Task description: Without including any picture, return the complete set of records exactly.

Dataset content:
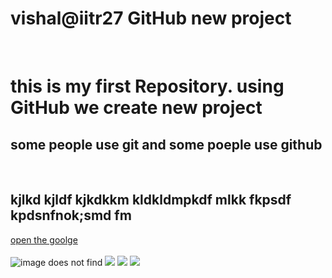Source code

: # vishal@iitr27 GitHub new project
<Br>
<h1>this is my first Repository.
using GitHub we create new project </h1>
<h2>some people use git and some poeple use github
</h2>
<Br>
<h2>kjlkd kjldf kjkdkkm kldkldmpkdf mlkk fkpsdf kpdsnfnok;smd fm</h2>
<a href="https://www.google.com/">open the goolge</a><Br>
<Br>
 <img src="https://picsum.photos/200" alt="image does not find">
<img src="https://source.unsplash.com/random/200x200?sig=1" />
<img src="https://source.unsplash.com/random/200x200?sig=2" />
<img src="https://source.unsplash.com/random/200x200?sig=3" />
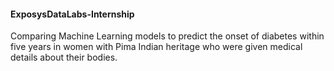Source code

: #### ExposysDataLabs-Internship
Comparing Machine Learning models to predict the onset of diabetes within five years in women with Pima Indian heritage who were given medical details about their bodies.
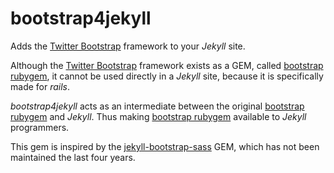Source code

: # bootstrap4jekyll
Adds the 
[Twitter Bootstrap](https://getbootstrap.com/)
framework to your _Jekyll_ site.

Although the
[Twitter Bootstrap](https://getbootstrap.com/)
framework exists as a GEM, called [bootstrap rubygem](https://rubygems.org/gems/bootstrap),
it cannot be used directly in a _Jekyll_ site, because it is specifically made for _rails_.

_bootstrap4jekyll_ acts as an intermediate between the original
[bootstrap rubygem](https://rubygems.org/gems/bootstrap)
and _Jekyll_. Thus making [bootstrap rubygem](https://rubygems.org/gems/bootstrap) 
available to _Jekyll_ programmers.

This gem is inspired by the 
[jekyll-bootstrap-sass](https://github.com/benbalter/jekyll-bootstrap-sass) GEM,
which has not been maintained the last four years.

Solution to this task:
Source code

: # vishal@iitr27 GitHub new project
<Br>
<h1>this is my first Repository.
using GitHub we create new project </h1>
<h2>some people use git and some poeple use github
</h2>
<Br>
<h2>kjlkd kjldf kjkdkkm kldkldmpkdf mlkk fkpsdf kpdsnfnok;smd fm</h2>
<a href="https://www.google.com/">open the goolge</a><Br>
<Br>
 <img src="https://picsum.photos/200" alt="image does not find">
<img src="https://source.unsplash.com/random/200x200?sig=1" />
<img src="https://source.unsplash.com/random/200x200?sig=2" />
<img src="https://source.unsplash.com/random/200x200?sig=3" />
Source code

: #### ExposysDataLabs-Internship
Comparing Machine Learning models to predict the onset of diabetes within five years in women with Pima Indian heritage who were given medical details about their bodies.
Source code

: # bootstrap4jekyll
Adds the 
[Twitter Bootstrap](https://getbootstrap.com/)
framework to your _Jekyll_ site.

Although the
[Twitter Bootstrap](https://getbootstrap.com/)
framework exists as a GEM, called [bootstrap rubygem](https://rubygems.org/gems/bootstrap),
it cannot be used directly in a _Jekyll_ site, because it is specifically made for _rails_.

_bootstrap4jekyll_ acts as an intermediate between the original
[bootstrap rubygem](https://rubygems.org/gems/bootstrap)
and _Jekyll_. Thus making [bootstrap rubygem](https://rubygems.org/gems/bootstrap) 
available to _Jekyll_ programmers.

This gem is inspired by the 
[jekyll-bootstrap-sass](https://github.com/benbalter/jekyll-bootstrap-sass) GEM,
which has not been maintained the last four years.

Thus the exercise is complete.